**Task directions:**
Could you set down the lines from the first line of the entries below through the line with "learns neither keywords nor the documents.", exactly and with no pictures?

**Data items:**
·····
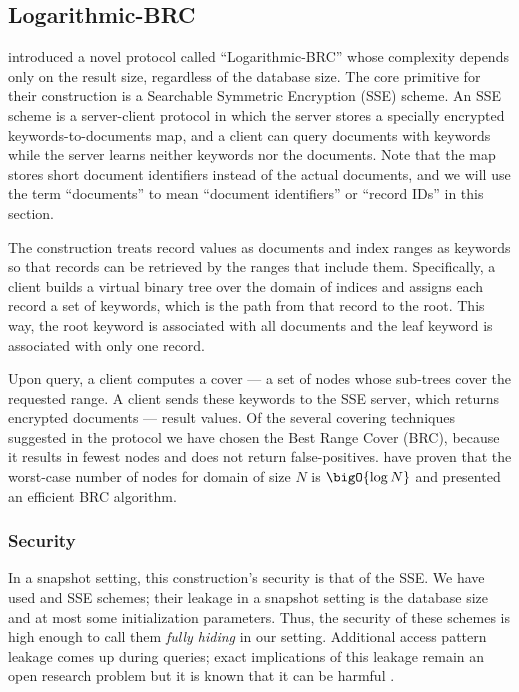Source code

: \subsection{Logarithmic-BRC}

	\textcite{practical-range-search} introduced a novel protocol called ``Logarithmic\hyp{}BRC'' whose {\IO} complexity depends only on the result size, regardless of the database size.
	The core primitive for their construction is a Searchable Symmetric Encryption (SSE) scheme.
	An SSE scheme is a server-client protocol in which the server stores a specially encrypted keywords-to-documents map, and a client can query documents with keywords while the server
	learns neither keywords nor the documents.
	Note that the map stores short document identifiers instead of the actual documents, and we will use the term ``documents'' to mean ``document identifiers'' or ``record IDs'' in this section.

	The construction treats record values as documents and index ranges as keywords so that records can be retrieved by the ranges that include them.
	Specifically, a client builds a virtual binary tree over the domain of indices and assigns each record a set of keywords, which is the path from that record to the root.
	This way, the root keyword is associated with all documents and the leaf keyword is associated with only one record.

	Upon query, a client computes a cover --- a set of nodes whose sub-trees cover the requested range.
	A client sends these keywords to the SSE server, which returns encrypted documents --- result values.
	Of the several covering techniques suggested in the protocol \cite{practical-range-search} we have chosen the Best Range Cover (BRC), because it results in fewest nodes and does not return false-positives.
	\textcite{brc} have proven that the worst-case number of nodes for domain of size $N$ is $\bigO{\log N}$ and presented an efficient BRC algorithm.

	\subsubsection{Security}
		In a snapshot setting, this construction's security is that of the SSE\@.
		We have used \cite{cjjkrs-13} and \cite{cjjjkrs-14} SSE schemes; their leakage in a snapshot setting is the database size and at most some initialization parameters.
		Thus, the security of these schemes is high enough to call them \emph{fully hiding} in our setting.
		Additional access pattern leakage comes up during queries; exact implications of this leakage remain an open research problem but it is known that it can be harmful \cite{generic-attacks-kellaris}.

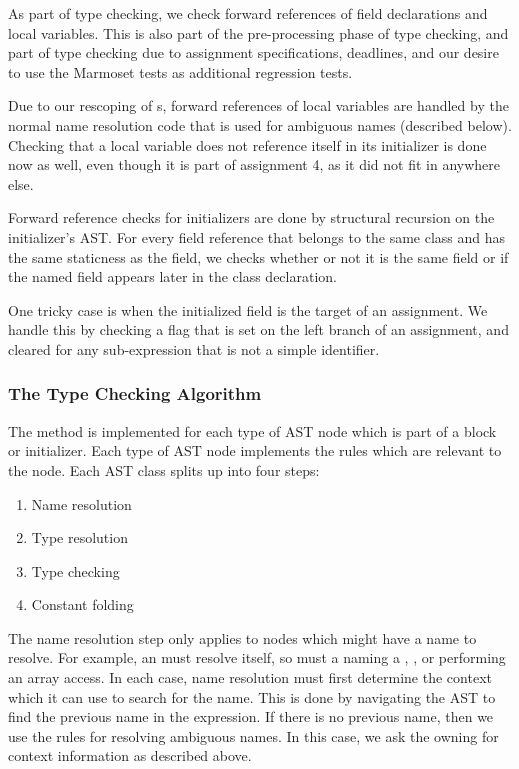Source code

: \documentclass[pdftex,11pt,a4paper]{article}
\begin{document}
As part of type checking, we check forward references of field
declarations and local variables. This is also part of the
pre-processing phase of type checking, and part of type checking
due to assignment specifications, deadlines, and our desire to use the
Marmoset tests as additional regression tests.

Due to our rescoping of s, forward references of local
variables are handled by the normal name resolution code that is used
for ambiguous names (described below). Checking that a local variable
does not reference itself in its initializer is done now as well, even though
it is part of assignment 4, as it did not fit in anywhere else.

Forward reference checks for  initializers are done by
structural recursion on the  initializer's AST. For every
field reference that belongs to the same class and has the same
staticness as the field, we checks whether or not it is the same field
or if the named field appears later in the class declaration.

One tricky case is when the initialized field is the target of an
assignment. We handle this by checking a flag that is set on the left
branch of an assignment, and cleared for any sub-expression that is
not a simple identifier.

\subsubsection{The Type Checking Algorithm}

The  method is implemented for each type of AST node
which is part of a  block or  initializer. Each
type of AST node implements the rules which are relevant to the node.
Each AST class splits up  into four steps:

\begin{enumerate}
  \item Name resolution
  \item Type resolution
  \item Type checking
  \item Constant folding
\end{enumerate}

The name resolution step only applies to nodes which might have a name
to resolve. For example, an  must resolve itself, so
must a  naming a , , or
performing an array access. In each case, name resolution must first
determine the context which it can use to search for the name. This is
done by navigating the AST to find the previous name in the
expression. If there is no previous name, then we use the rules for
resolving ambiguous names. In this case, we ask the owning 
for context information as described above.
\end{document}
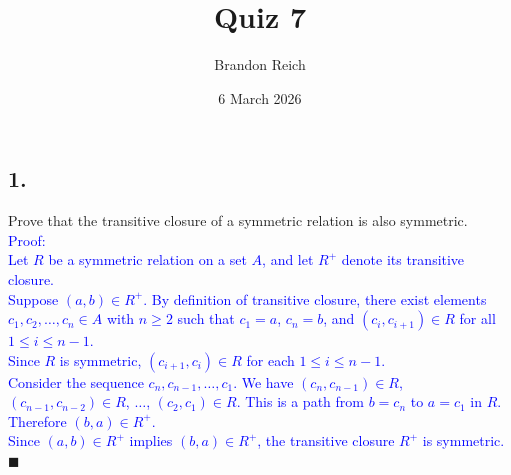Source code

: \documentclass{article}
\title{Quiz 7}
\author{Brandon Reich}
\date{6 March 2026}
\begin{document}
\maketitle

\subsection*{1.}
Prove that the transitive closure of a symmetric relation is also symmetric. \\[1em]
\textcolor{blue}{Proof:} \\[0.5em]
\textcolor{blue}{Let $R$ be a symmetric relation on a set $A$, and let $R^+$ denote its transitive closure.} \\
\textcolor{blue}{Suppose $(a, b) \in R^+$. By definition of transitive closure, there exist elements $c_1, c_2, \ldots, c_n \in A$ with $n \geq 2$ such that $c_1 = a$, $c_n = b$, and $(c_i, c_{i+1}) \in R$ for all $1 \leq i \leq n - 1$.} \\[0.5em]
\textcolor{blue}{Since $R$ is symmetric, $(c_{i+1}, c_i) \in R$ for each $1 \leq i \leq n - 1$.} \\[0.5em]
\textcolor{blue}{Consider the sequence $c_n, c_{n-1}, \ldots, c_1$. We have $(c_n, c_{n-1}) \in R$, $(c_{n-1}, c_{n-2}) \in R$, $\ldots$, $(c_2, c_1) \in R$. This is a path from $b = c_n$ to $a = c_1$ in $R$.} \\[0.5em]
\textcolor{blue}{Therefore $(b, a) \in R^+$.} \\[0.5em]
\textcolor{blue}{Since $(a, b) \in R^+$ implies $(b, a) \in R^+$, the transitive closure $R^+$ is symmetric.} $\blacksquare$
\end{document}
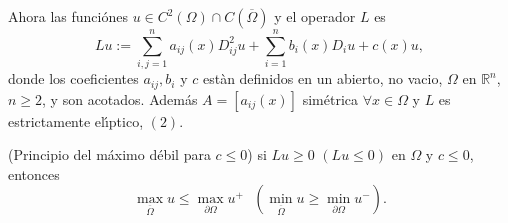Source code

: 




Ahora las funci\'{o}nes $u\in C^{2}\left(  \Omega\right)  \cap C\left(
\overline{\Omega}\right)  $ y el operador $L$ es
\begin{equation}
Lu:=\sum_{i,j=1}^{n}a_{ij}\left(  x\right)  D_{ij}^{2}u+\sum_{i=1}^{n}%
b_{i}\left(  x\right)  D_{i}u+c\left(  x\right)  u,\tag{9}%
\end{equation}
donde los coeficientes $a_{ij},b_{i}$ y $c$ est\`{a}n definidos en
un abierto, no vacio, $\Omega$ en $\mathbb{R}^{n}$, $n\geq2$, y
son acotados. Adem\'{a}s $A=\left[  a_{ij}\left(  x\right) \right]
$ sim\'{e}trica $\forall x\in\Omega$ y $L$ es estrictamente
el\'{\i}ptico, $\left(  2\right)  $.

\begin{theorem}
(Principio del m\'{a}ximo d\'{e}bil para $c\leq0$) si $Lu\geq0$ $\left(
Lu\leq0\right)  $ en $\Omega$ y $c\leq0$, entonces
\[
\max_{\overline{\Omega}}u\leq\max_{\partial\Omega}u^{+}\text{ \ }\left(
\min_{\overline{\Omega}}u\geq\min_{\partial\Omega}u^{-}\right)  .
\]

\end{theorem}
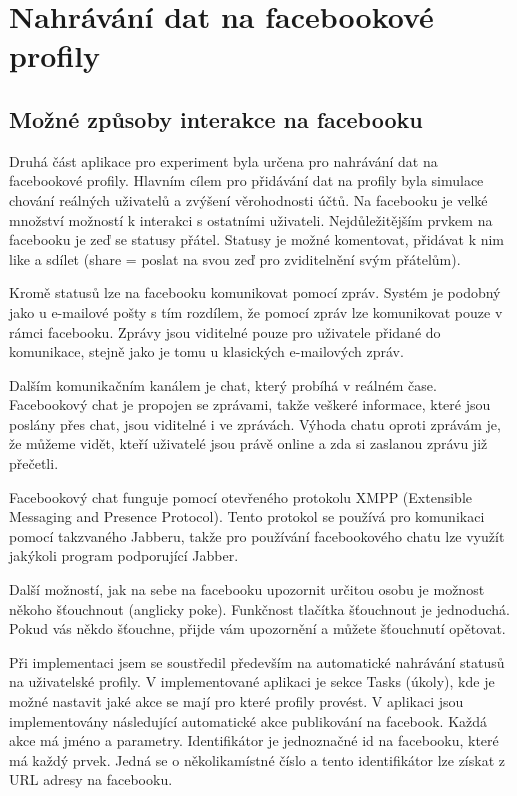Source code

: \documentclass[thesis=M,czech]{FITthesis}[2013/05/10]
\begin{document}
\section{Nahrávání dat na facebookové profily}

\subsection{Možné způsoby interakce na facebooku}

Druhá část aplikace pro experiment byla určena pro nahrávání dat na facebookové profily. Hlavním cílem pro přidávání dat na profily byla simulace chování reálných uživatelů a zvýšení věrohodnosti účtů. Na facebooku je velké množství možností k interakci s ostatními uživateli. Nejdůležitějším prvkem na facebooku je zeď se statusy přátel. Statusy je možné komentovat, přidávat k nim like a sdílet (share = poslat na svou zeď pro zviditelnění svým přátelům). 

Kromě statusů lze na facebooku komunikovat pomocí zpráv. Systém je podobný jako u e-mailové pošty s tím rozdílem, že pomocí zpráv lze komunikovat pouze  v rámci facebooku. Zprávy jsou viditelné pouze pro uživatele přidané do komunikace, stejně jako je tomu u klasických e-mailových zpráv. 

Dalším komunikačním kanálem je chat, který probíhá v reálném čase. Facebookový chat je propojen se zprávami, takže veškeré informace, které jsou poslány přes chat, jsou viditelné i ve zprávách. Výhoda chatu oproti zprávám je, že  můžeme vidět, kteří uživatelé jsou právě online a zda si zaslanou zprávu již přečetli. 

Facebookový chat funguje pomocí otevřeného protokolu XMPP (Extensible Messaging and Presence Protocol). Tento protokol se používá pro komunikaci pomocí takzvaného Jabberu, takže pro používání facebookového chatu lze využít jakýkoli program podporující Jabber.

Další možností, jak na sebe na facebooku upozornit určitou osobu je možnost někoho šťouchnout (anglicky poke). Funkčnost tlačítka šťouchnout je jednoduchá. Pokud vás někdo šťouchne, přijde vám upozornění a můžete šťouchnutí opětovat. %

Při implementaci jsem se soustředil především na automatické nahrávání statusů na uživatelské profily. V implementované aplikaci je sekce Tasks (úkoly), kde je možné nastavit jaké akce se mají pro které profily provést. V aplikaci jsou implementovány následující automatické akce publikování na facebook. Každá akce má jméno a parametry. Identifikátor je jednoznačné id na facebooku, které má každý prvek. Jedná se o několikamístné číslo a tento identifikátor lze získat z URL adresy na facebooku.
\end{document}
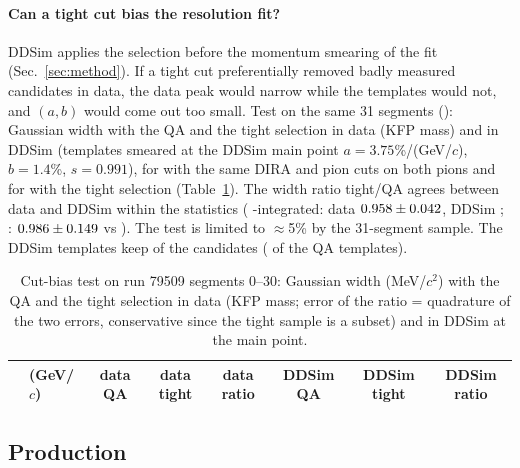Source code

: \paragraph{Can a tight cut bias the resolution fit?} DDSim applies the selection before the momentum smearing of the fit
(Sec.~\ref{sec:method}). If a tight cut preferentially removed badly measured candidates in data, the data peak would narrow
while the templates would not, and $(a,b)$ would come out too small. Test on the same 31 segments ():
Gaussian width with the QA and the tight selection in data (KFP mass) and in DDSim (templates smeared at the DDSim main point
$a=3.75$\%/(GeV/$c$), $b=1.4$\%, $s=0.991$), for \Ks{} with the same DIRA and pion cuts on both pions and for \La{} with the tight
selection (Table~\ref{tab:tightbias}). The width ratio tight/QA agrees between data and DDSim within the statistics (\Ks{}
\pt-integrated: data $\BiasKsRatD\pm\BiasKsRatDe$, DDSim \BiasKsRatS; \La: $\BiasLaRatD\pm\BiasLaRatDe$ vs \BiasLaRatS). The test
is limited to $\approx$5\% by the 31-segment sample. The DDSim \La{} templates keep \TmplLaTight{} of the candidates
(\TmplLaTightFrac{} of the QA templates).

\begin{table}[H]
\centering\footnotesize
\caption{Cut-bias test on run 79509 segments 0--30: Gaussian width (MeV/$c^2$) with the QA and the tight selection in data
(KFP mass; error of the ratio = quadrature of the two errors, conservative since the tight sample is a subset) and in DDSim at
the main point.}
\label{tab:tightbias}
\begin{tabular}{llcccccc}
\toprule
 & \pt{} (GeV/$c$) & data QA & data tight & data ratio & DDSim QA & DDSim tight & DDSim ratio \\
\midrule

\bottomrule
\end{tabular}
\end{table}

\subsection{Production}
·····
**Output of the task:**
Source code

: \subsection{Logarithmic-BRC}

	\textcite{practical-range-search} introduced a novel protocol called ``Logarithmic\hyp{}BRC'' whose {\IO} complexity depends only on the result size, regardless of the database size.
	The core primitive for their construction is a Searchable Symmetric Encryption (SSE) scheme.
	An SSE scheme is a server-client protocol in which the server stores a specially encrypted keywords-to-documents map, and a client can query documents with keywords while the server
	learns neither keywords nor the documents.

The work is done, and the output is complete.